PDA

View Full Version : FX and DX9 benchmarking vs ATi


Pages : [1] 2 3 4 5 6

dohcmark8
05-28-03, 03:09 PM
ATi cards only support 24bit code, nVIDIA supports 16 and 32 bit. Tell me, if you were playing UT2003 at 100fps, would you really notice the difference between FP16 and 32, you would have to pause and zoom in to notice it, so why bother using FP32 unless absolutely necessary.

I will wait until nVIDIA releases the final Det 50.XX aka FX drivers to make a final judgement, the current FX drivers are just patched together 40.XX series Detonators, i figure they would give a nice boost in PS/VS as thats all they have left to optimize on the FX series now.

I think ATi made the R3XX only support FP24 as a competitive advantage as they will always have faster DX9 scores with better IQ than nVIDIA unless nVIDIA used FP32 to match the IQ and in turn be much slower. (Ack... Canadians are smarter than we give them credit for?.....)

Read my words:
You cannot equally compare any DX9 score from a game or benchmark between an ATi or nVIDIA card since ATi will always be running at FP24 and nVIDIA will either be running at FP16 or FP32

Moose
05-28-03, 03:37 PM
The DX9 spec is 24bit precision.

Why either vcard chip maker chose what they did is anyone's guess but ATI's choice seems to be the best at this point.

digitalwanderer
05-28-03, 03:51 PM
Originally posted by dohcmark8
Read my words:
You cannot equally compare any DX9 score from a game or benchmark between an ATi or nVIDIA card since ATi will always be running at FP24 and nVIDIA will either be running at FP16 or FP32

:lol:

Read your own words, "compare any DX9 score", and realize that DX9 is FP24 so any DX9 bench/game will be running it at FP24 or better and you sort of shoot straight to the heart of nVidia's current woes.

:lol:

Typedef Enum
05-28-03, 04:00 PM
Yeah, I like how everybody likes to somehow blame ATI for using 24-bit...The spec _is_ the spec.

Here's the funny thing...That 32-bit component feature that's marketed by nVidia is the biggest farce, like so many other things marketed by nVidia...

But it's a farce for the simple fact that it will _never_ be a useable feature. When John Carmack says that the performance basically tanks when you run in this mode...you can pretty much be sure that it ain't going to get any faster than what he's able to squeeze out of it.

Of course, nVidia conveniently left all of this out of their marketing literaure when they launched the first FX...

I would be willing to bet that it will probably take the likes of NV50 before you wouldn't think twice about using anything but...

Uttar
05-28-03, 04:15 PM
Originally posted by Typedef Enum
I would be willing to bet that it will probably take the likes of NV50 before you wouldn't think twice about using anything but...

Not too sure about that.
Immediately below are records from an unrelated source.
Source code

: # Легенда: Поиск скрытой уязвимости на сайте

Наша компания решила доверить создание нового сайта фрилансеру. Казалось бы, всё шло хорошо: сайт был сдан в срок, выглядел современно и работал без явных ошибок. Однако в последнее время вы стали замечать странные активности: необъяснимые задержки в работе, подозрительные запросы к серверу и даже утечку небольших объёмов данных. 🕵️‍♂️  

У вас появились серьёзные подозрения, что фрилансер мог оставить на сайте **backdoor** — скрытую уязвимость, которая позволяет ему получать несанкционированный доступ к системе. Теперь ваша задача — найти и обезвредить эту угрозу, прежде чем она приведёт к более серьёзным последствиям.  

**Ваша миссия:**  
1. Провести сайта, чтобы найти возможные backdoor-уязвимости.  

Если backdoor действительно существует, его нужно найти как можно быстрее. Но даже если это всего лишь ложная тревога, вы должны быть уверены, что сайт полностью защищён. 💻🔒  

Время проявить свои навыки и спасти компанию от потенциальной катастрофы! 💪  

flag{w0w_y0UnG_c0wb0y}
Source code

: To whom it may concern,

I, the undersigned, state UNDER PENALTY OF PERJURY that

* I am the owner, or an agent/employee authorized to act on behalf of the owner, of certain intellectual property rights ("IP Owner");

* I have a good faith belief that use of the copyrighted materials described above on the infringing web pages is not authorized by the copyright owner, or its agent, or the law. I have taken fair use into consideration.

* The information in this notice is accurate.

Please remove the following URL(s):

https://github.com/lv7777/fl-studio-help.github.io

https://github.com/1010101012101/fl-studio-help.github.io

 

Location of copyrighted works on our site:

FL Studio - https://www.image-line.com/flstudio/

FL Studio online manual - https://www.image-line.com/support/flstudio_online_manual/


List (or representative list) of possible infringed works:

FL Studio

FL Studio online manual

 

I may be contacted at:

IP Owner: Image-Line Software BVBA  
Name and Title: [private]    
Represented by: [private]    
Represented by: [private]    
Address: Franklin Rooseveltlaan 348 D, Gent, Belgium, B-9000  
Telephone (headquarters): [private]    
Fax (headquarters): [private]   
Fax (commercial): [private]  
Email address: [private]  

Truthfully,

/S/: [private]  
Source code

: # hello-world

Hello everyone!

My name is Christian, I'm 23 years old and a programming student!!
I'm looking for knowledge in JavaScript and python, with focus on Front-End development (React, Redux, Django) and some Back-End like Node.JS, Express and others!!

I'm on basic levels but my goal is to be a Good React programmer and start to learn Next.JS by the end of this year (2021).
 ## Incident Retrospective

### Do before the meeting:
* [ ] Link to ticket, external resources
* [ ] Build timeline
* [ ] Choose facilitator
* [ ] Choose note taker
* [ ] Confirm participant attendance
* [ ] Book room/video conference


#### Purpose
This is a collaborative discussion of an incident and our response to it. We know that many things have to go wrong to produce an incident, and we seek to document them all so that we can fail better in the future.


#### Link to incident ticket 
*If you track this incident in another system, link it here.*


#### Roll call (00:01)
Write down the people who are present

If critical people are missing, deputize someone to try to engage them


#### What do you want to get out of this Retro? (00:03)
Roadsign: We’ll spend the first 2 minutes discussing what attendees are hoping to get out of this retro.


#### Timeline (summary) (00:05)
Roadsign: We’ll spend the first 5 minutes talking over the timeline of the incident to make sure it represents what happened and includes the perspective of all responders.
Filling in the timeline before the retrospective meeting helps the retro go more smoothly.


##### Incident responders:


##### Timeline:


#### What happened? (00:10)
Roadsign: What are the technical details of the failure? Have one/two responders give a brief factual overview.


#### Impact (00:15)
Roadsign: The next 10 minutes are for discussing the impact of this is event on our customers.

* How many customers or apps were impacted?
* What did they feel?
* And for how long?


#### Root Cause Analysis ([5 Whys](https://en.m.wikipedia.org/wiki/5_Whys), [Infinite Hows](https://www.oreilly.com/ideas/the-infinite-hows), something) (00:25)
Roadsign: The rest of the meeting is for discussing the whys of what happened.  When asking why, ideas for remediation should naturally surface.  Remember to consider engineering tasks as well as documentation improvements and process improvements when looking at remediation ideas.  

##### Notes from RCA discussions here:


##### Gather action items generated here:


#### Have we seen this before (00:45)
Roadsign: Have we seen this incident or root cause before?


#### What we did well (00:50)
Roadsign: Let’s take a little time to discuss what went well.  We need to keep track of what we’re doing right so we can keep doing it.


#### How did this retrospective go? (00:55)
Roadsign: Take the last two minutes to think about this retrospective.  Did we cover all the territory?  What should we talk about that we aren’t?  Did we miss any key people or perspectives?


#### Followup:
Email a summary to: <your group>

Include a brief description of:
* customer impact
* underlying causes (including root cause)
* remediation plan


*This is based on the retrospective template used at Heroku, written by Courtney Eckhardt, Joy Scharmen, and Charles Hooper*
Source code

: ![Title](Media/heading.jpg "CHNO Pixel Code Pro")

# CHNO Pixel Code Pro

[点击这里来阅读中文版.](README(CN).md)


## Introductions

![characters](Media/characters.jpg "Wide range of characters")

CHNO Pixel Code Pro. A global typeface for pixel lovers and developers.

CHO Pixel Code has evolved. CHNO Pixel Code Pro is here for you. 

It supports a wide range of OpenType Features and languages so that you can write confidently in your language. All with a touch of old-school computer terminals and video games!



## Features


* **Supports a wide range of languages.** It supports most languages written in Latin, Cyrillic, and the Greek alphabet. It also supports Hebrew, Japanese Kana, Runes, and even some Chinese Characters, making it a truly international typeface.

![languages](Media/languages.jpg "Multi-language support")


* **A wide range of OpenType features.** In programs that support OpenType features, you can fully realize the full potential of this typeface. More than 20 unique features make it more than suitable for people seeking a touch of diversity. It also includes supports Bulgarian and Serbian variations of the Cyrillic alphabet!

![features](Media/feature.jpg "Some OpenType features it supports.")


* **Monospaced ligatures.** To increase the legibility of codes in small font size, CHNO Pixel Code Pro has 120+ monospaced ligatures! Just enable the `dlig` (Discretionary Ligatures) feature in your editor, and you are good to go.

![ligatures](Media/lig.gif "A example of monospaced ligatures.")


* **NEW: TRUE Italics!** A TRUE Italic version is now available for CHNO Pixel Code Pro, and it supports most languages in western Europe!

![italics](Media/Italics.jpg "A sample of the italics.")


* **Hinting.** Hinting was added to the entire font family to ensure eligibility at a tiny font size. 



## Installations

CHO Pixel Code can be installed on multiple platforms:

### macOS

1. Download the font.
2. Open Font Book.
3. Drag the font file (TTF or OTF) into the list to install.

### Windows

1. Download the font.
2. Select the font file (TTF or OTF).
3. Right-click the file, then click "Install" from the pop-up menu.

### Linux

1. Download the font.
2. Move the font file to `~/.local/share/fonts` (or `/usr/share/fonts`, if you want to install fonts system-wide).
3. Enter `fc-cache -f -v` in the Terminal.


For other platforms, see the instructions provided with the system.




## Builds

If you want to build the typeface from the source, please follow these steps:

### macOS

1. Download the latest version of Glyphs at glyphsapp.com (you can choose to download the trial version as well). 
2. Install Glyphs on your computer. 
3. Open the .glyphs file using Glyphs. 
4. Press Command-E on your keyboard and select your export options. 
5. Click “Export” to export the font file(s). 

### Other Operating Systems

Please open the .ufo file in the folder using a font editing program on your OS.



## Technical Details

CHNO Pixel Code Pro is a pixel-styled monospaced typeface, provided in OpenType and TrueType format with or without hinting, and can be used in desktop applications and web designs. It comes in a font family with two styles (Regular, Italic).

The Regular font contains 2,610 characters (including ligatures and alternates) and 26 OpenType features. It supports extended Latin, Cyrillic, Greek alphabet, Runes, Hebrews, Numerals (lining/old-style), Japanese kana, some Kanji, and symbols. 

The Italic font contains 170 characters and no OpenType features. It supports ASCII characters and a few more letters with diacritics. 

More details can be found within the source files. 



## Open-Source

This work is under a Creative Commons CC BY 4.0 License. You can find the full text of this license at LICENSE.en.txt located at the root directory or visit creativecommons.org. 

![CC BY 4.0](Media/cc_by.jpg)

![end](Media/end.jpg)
I've seen some people saying ( that is, in forums, nothing private ) that they think the NV40 will be fully FP32.

Actually, that makes sense: the VS has always been FP32. So if you want to do that, you obviously need very good FP32 performance. Thus, having a fully FP32 architecture seems required.

Although, yes, in the NV30, FP32 is pretty much a joke. You could use it a little, and only a little, and then it might give acceptable performance. But the cases where it's required are very rare in today's games anyway, and developers will rarely take the time to check exactly which instruction needs FP32.

It's much more of a NV3xGL feature IMO, I'm sure workstation users like it ( to what extent, I've got no idea. ) - but beside that, obviously...


Uttar

Disclaimer: The NV40 information in this post is mostly speculation. It is also based on old facts. I personally wouldn't suggest anyone to take it very reliably.

StealthHawk
05-28-03, 05:57 PM
Originally posted by dohcmark8
I will wait until nVIDIA releases the final Det 50.XX aka FX drivers to make a final judgement, the current FX drivers are just patched together 40.XX series Detonators, i figure they would give a nice boost in PS/VS as thats all they have left to optimize on the FX series now.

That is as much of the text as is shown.